In this case you can use the package in the following way: you add the
users_groups
resource to EDIT/CREATE/DELETE and add accumulate: true
as prop
to it. This will accumulate values found in users_groups
into one field
(instead of just using the first value it finds).
All of this makes more sense if you look at UsersGroups in example.
Props
These are for each resource (e.g. LIST.resource1
).
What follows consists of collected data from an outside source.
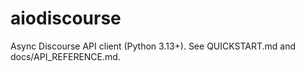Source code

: # aiodiscourse

Async Discourse API client (Python 3.13+).
See QUICKSTART.md and docs/API_REFERENCE.md.
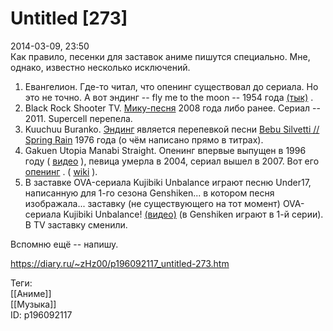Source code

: Untitled [273]
===============

   
 2014-03-09, 23:50   
  Как правило, песенки для заставок аниме пишутся специально. Мне, однако, известно несколько исключений.   
   
 1. Евангелион. Где-то читал, что опенинг существовал до сериала. Но это не точно. А вот эндинг -- fly me to the moon -- 1954 года  [(тык)](https://ru.wikipedia.org/wiki/Fly_Me_to_the_Moon)  .   
 2. Black Rock Shooter TV.  [Мику-песня](https://www.youtube.com/watch?v=OLzOrik5YJ8)  2008 года либо ранее. Сериал -- 2011. Supercell перепела.   
 3. Kuuchuu Buranko.  [Эндинг](https://www.youtube.com/watch?v=pvXbRB-BJQA)  является перепевкой песни  [Bebu Silvetti // Spring Rain](https://www.youtube.com/watch?v=SMb2vm80R1s)  1976 года (о чём написано прямо в титрах).   
 4. Gakuen Utopia Manabi Straight. Опенинг впервые выпущен в 1996 году (  [видео](https://www.youtube.com/watch?v=WkbK4QYJDm0)  ), певица умерла в 2004, сериал вышел в 2007. Вот его  [опенинг](https://www.youtube.com/watch?v=D2lXB9xHAO0)  . (  [wiki](https://en.wikipedia.org/wiki/Ritsuko_Okazaki)  ).   
 5. В заставке OVA-сериала Kujibiki Unbalance играют песню Under17, написанную для 1-го сезона Genshiken... в котором песня изображала... заставку (не существующего на тот момент) OVA-сериала Kujibiki Unbalance!  [(видео)](https://www.youtube.com/watch?v=lv-qwZHNQ0M)  (в Genshiken играют в 1-й серии). В TV заставку сменили.   
   
 Вспомню ещё -- напишу.   
    
 <https://diary.ru/~zHz00/p196092117_untitled-273.htm>   
   
 Теги:   
 [[Аниме]]   
 [[Музыка]]   
 ID: p196092117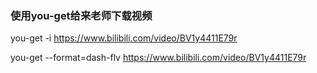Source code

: ### 使用you-get给来老师下载视频

you-get -i https://www.bilibili.com/video/BV1y4411E79r

you-get --format=dash-flv https://www.bilibili.com/video/BV1y4411E79r
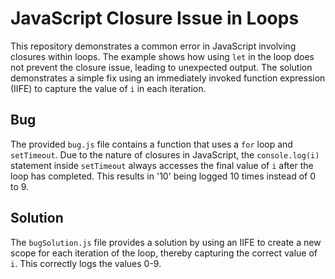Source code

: # JavaScript Closure Issue in Loops

This repository demonstrates a common error in JavaScript involving closures within loops.  The example shows how using `let` in the loop does not prevent the closure issue, leading to unexpected output. The solution demonstrates a simple fix using an immediately invoked function expression (IIFE) to capture the value of `i` in each iteration.

## Bug

The provided `bug.js` file contains a function that uses a `for` loop and `setTimeout`.  Due to the nature of closures in JavaScript, the `console.log(i)` statement inside `setTimeout` always accesses the final value of `i` after the loop has completed. This results in '10' being logged 10 times instead of 0 to 9.

## Solution

The `bugSolution.js` file provides a solution by using an IIFE to create a new scope for each iteration of the loop, thereby capturing the correct value of `i`. This correctly logs the values 0-9.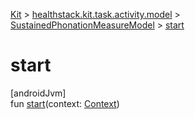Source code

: 
[Kit](../../../kit.html) > [healthstack.kit.task.activity.model](../index.html) > [SustainedPhonationMeasureModel](index.html) > [start](start.html)



# start



[androidJvm]\
fun [start](start.html)(context: [Context](https://developer.android.com/reference/kotlin/android/content/Context.html))





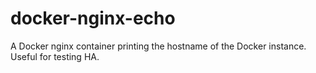 # docker-nginx-echo
A Docker nginx container printing the hostname of the Docker instance. Useful for testing HA.
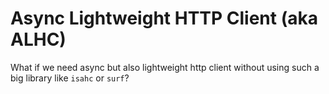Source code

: # Async Lightweight HTTP Client (aka ALHC)

What if we need async but also lightweight http client without using such a big library like `isahc` or `surf`?
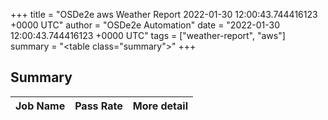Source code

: +++
title = "OSDe2e aws Weather Report 2022-01-30 12:00:43.744416123 +0000 UTC"
author = "OSDe2e Automation"
date = "2022-01-30 12:00:43.744416123 +0000 UTC"
tags = ["weather-report", "aws"]
summary = "<table class=\"summary\"></table>"
+++
## Summary

| Job Name | Pass Rate | More detail |
|----------|-----------|-------------|




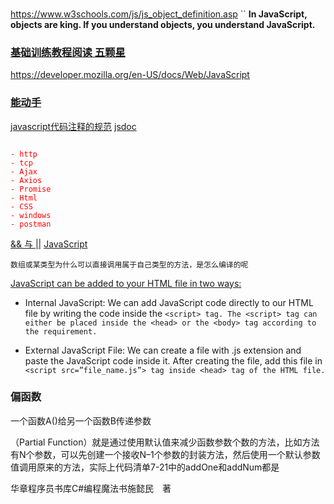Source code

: 
### 
https://www.w3schools.com/js/js_object_definition.asp
``
**In JavaScript, objects are king. If you understand objects, you understand JavaScript.**

### [基础训练教程阅读 五颗星](https://developer.mozilla.org/en-US/docs/Learn/JavaScript)
https://developer.mozilla.org/en-US/docs/Web/JavaScript



### [能动手](https://www.w3schools.com/js/default.asp)

[javascript代码注释的规范](https://jsdoc.app/index.html)
[jsdoc](https://jsdoc.app/about-getting-started.html)

<style>
  .red {
    color: red;
  }
</style>
<code class="red">
- http
- tcp
- Ajax
- Axios
- Promise
- Html
- CSS
- windows
- postman
</code>



[&& 与 ||](https://zhidao.baidu.com/question/118995252.html)
[JavaScript](https://developer.mozilla.org/zh-CN/docs/Learn/JavaScript)

`数组或某类型为什么可以直接调用属于自己类型的方法，是怎么编译的呢`


[JavaScript can be added to your HTML file in two ways:](https://www.geeksforgeeks.org/javascript/?ref=lbp)

- Internal JavaScript: We can add JavaScript code directly to our HTML file by writing the code inside the `<script> tag. The <script> tag can either be placed inside the <head> or the <body> tag according to the requirement.`

- External JavaScript File: We can create a file with .js extension and paste the JavaScript code inside it. After creating the file, add this file in `<script src=”file_name.js”> tag inside <head> tag of the HTML file.`


### 偏函数
一个函数A()给另一个函数B传递参数

<!-- 偏函数是将所要承载的函数作为partial()函数的第一个参数，原函数的各个参数依次作为partial()函数的后续参数，除非使用关键字参数。 -->

（Partial Function）就是通过使用默认值来减少函数参数个数的方法，比如方法有N个参数，可以先创建一个接收N–1个参数的封装方法，然后使用一个默认参数值调用原来的方法，实际上代码清单7-21中的addOne和addNum都是

华章程序员书库C#编程魔法书施懿民　著
























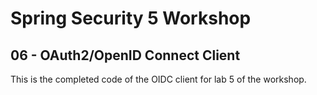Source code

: # Spring Security 5 Workshop

## 06 - OAuth2/OpenID Connect Client

This is the completed code of the OIDC client for lab 5 of the workshop.


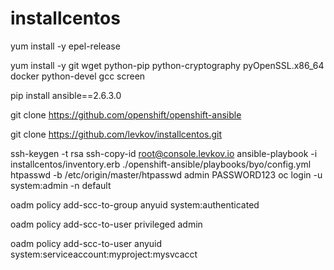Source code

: # installcentos

yum install -y epel-release

yum install -y git wget python-pip python-cryptography pyOpenSSL.x86_64 docker python-devel gcc screen

pip install ansible==2.6.3.0

git clone https://github.com/openshift/openshift-ansible

git clone https://github.com/levkov/installcentos.git

ssh-keygen -t rsa
ssh-copy-id root@console.levkov.io
ansible-playbook -i installcentos/inventory.erb ./openshift-ansible/playbooks/byo/config.yml
htpasswd -b /etc/origin/master/htpasswd admin PASSWORD123
oc login -u system:admin -n default

oadm policy add-scc-to-group anyuid system:authenticated

oadm policy add-scc-to-user privileged admin

oadm policy add-scc-to-user anyuid system:serviceaccount:myproject:mysvcacct
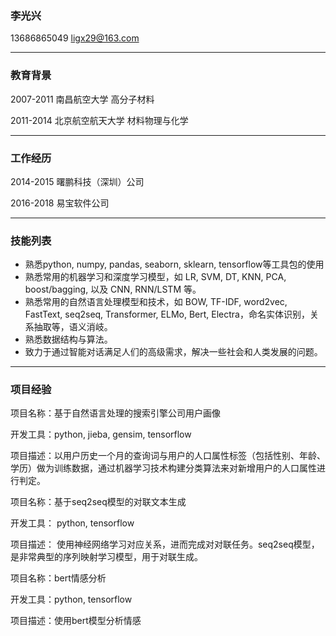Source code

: ### 李光兴

13686865049		ligx29@163.com

---

### 教育背景

2007-2011	南昌航空大学	高分子材料

2011-2014	北京航空航天大学	材料物理与化学

---

### 工作经历

2014-2015	曙鹏科技（深圳）公司

2016-2018	易宝软件公司

---

### 技能列表

- 熟悉python, numpy, pandas, seaborn, sklearn, tensorflow等工具包的使用
- 熟悉常用的机器学习和深度学习模型，如 LR, SVM, DT, KNN, PCA, boost/bagging, 以及 CNN, RNN/LSTM 等。
- 熟悉常用的自然语言处理模型和技术，如 BOW, TF-IDF, word2vec, FastText, seq2seq, Transformer, ELMo, Bert, Electra，命名实体识别，关系抽取等，语义消岐。
- 熟悉数据结构与算法。
- 致力于通过智能对话满足人们的高级需求，解决一些社会和人类发展的问题。

---

### 项目经验

 项目名称：基于自然语言处理的搜索引擎公司用户画像

  开发工具：python, jieba, gensim, tensorflow

  项目描述：以用户历史一个月的查询词与用户的人口属性标签（包括性别、年龄、学历）做为训练数据，通过机器学习技术构建分类算法来对新增用户的人口属性进行判定。

项目名称：基于seq2seq模型的对联文本生成

  开发工具： python, tensorflow

  项目描述： 使用神经网络学习对应关系，进而完成对对联任务。seq2seq模型，是非常典型的序列映射学习模型，用于对联生成。

项目名称：bert情感分析

  开发工具：python, tensorflow

  项目描述：使用bert模型分析情感

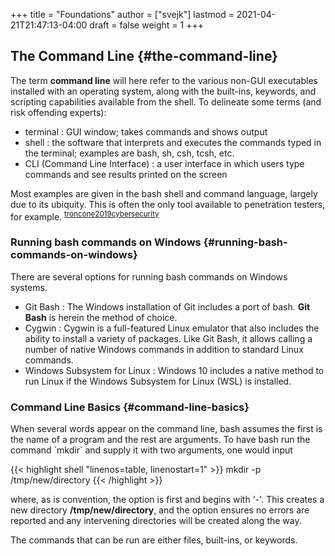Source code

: +++
title = "Foundations"
author = ["svejk"]
lastmod = 2021-04-21T21:47:13-04:00
draft = false
weight = 1
+++

## The Command Line {#the-command-line}

The term **command line** will here refer to the various non-GUI executables installed with an operating system, along with the built-ins, keywords, and scripting capabilities available from the shell. To delineate some terms (and risk offending experts):

-   <span class="underline">terminal</span> : GUI window; takes commands and shows output
-   <span class="underline">shell</span> : the software that interprets and executes the commands typed in the terminal; examples are bash, sh, csh, tcsh, etc.
-   <span class="underline">CLI (Command Line Interface)</span> : a user interface in which users type commands and see results printed on the screen

Most examples are given in the bash shell and command language, largely due to its ubiquity.  This is often the only tool available to penetration testers, for example. <sup id="0bcbef12832cf2ccd09acf31ef8c6898"><a href="#troncone2019cybersecurity" title="Troncone \&amp; D, Cybersecurity Ops with bash: Attack, Defend, and Analyze  from the Command Line, O'Reilly Media (2019).">troncone2019cybersecurity</a></sup>


### Running bash commands on Windows {#running-bash-commands-on-windows}

There are several options for running bash commands on Windows systems.

-   <span class="underline">Git Bash</span> : The Windows installation of Git includes a port of bash.  **Git Bash** is herein the method of choice.
-   <span class="underline">Cygwin</span> : Cygwin is a full-featured Linux emulator that also includes the ability to install a variety of packages. Like Git Bash, it allows calling a number of native Windows commands in addition to standard Linux commands.
-   <span class="underline">Windows Subsystem for Linux</span> : Windows 10 includes a native method to run Linux if the Windows Subsystem for Linux (WSL) is installed.


### Command Line Basics {#command-line-basics}

When several words appear on the command line, bash assumes the first is the name of a program and the rest are arguments.  To have bash run the command \`mkdir\` and supply it with two arguments, one would input

{{< highlight shell "linenos=table, linenostart=1" >}}
mkdir -p /tmp/new/directory
{{< /highlight >}}

where, as is convention, the option is first and begins with '-'.  This creates a new directory **/tmp/new/directory**, and the option ensures no errors are reported and any intervening directories will be created along the way.

The commands that can be run are either files, built-ins, or keywords.
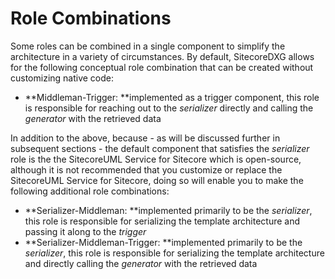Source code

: # Role Combinations

Some roles can be combined in a single component to simplify the architecture in a variety of circumstances. By default, SitecoreDXG allows for the following conceptual role combination that can be created without customizing native code:

* **Middleman-Trigger: **implemented as a trigger component, this role is responsible for reaching out to the _serializer_ directly and calling the _generator_ with the retrieved data

In addition to the above, because - as will be discussed further in subsequent sections - the default component that satisfies the _serializer_ role is the the SitecoreUML Service for Sitecore which is open-source, although it is not recommended that you customize or replace the SitecoreUML Service for Sitecore, doing so will enable you to make the following additional role combinations:

* **Serializer-Middleman: **implemented primarily to be the _serializer_, this role is responsible for serializing the template architecture and passing it along to the _trigger_
* **Serializer-Middleman-Trigger: **implemented primarily to be the _serializer_, this role is responsible for serializing the template architecture and directly calling the _generator_ with the retrieved data



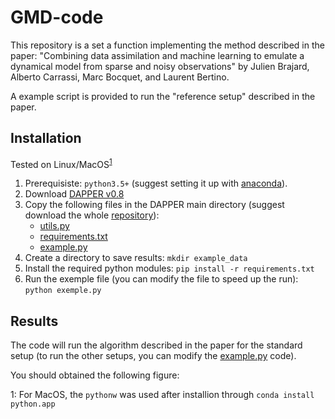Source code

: # GMD-code
This repository is a set a function implementing the method described in the paper: 
"Combining data assimilation and machine learning to emulate a dynamical model from sparse and noisy observations"
by Julien Brajard, Alberto Carrassi, Marc Bocquet, and Laurent Bertino.

A example script is provided to run the "reference setup" described in the paper.

## Installation

Tested on Linux/MacOS<sup>[1](#myfootnote1)</sup>
1. Prerequisiste: `python3.5+` (suggest setting it up with
[anaconda](https://www.anaconda.com/download)).
2. Download [DAPPER v0.8](https://github.com/nansencenter/DAPPER/releases/tag/v0.8) 
3. Copy the following files in the DAPPER main directory (suggest download the whole [repository](https://github.com/brajard/GMD-code/releases/tag/v0.1)):
   - [utils.py](utils.py)
   - [requirements.txt](requirements.txt)
   - [example.py](example.txt)
4. Create a directory to save results: `mkdir example_data`
5. Install the required python modules: `pip install -r requirements.txt`
6. Run the exemple file (you can modify the file to speed up the run): `python exemple.py`

## Results

The code will run the algorithm described in the paper for the standard setup 
(to run the other setups, you can modify the [example.py](example.py) code).

You should obtained the following figure:

<a name="myfootnote1">1</a>: For MacOS, the `pythonw` was used after installion through `conda install python.app`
The ones in bold are required.
- List
- main: boolean, marks the main table
- params: function (params), applied to params before sending them to dataProvider, must return new params (only works for main table)
- fields: array of either string or objects of {name: string, alias: string} what fields to use from the resource; fields should be unique, if they are not use alias to define the resulting unique name after aggregation; id must be present here for main table
- key: function (record, allResources), uniquely identifies one record (e.g. id for main table, foreign key for other tables)
- Edit
- main: same as above
- params: same as above
- fields: same as above
- key: same as above
- accumulate: boolean, specifies if resource represents a many to many relationship
- getForeignKey: function (main table id), only needed when accumulate is true, returns an object that only has the field name of the foreign key with the value of the main table id
- Create
- main: same as above
- initData: function (params.data), applies changes to data before creating new records
- fields: same as above
- key: same as above
- accumulate & getForeignKey - same as above
- Delete
- main: same as above
- fields: this is usually an empty array, not really needed but it expects array for now
- key: same as above
- getId: required for non main tables, it's a function(record) that should return the resource id from aggregated data (e.g. including alias)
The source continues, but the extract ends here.